Il y a une expérimentation qui a été faite à Paris avec une équipe pluridisciplinaire venue du Maroc en France composée d’un juge, une Ong, des assistants sociaux et des policiers pour travailler avec leurs homologues français sur cette problématique. Il y a des gamins de 10 dans une situation effrayante et les services sociaux ne savent pas comment faire. Si les Marocains peuvent apporter une bribe de solution, ça serait une très bonne chose. Dans le même esprit, j’ai demandé aux autorités marocaines et au ministère de l’Intérieur en France de faire la même expérience dans ma ville à Rennes qui est la deuxième ville la plus touchée par le phénomène. La police va dire s’ils sont Marocains et s’ils sont mineurs ou pas et les assistants sociaux et les juges prennent le relai car l’ordonnance de 1945 interdit l’expulsion de mineurs à moins qu’ils veuillent rentrer de leur plein gré. Ces jeunes marocains refusent l’aide sociale, je travaille en ce moment sur un rapport pour savoir comment les accueillir, car la France à le devoir de les mettre à l’abri et de les protéger.
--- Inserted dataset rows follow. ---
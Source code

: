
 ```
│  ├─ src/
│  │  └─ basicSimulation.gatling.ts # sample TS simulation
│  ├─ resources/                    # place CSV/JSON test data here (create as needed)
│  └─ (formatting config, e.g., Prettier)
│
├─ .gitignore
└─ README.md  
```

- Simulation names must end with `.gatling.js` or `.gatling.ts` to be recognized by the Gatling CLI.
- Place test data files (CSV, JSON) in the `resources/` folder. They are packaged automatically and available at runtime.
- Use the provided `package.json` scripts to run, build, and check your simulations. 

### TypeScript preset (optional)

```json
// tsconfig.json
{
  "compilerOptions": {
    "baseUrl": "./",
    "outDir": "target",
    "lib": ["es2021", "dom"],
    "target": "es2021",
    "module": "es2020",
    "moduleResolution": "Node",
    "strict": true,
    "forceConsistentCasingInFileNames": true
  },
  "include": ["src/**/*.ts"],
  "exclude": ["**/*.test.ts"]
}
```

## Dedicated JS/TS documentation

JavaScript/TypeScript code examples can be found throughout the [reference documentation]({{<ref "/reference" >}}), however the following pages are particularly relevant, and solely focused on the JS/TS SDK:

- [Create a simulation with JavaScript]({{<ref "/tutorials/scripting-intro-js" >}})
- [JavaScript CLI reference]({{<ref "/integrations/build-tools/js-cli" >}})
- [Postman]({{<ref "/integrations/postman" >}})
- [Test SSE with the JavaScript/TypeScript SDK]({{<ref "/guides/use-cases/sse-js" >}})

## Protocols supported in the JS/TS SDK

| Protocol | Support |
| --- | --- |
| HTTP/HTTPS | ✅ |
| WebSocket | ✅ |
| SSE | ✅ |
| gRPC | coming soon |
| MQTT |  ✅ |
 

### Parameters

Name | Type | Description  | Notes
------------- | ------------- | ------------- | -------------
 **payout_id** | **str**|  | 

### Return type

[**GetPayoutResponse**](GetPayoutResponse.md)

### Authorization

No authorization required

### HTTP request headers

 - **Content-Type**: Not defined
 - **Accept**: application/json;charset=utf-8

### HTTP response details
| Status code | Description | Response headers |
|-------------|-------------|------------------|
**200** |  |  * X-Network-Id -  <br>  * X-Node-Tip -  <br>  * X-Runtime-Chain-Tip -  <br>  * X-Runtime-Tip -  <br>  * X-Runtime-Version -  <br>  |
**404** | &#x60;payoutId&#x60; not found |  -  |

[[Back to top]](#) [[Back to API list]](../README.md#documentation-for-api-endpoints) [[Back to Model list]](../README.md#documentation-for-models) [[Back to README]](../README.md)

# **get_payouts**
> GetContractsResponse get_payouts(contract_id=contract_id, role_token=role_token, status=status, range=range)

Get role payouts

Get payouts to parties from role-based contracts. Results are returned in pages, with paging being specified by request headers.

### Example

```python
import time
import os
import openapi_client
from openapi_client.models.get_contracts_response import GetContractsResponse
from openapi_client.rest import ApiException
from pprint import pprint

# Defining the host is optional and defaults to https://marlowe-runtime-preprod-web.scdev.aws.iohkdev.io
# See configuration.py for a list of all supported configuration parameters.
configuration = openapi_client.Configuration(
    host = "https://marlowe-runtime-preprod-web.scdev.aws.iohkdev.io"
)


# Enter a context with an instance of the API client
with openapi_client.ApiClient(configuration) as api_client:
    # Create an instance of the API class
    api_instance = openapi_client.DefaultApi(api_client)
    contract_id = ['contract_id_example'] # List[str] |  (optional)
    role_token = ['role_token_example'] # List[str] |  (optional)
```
Il y a vingt-trois établissements de l’Agence pour l’Enseignement Français à l’Étranger AEFE) au Maroc qui accueillent 37.000 élèves, dont plus de 66% de Marocains. C’est le deuxième plus grand réseau de l’Agence au Monde. Depuis 2015 le budget de l’AEFE est en baisse. Emmanuel Macron a annoncé son envie de développer davantage ce réseau et de mettre fin aux coupes budgétaires quant au Maroc les frais de scolarité explosent et les places se font rares. La question sera t- elle abordée ?
Je connais la situation, elle est compliquée. Nous ne pourrons pas la résoudre à coup de baguette magique et créer des places. Les Français qui sont au Maroc sont prioritaires et il est vrai que les tests à la maternelle sont de plus en plus stressant et les tarifications augmentent. La question va être abordée, nous allons inchallah trouver une solution.